WHAT THE TASK REQUIRES: First find the line containing "CSS has an easy" in the data, then set it down exactly along with every line after it, through the last.

INPUT:
##############################

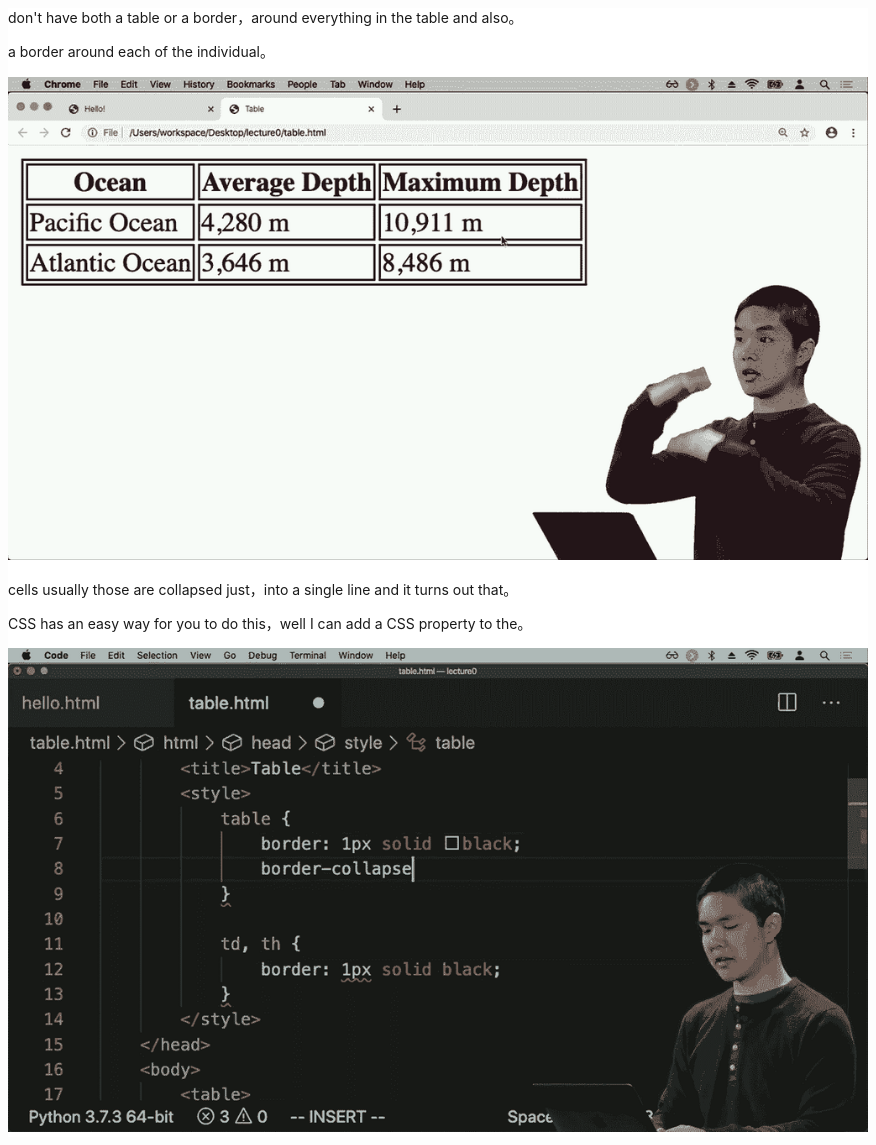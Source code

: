 don't have both a table or a border，around everything in the table and also。

a border around each of the individual。

![](img/5b25f9189e795f9881b6a35947d0e23f_101.png)

cells usually those are collapsed just，into a single line and it turns out that。

CSS has an easy way for you to do this，well I can add a CSS property to the。



![](img/5b25f9189e795f9881b6a35947d0e23f_103.png)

##############################

THE COMPLETED TASK:
CSS has an easy way for you to do this，well I can add a CSS property to the。



![](img/5b25f9189e795f9881b6a35947d0e23f_103.png)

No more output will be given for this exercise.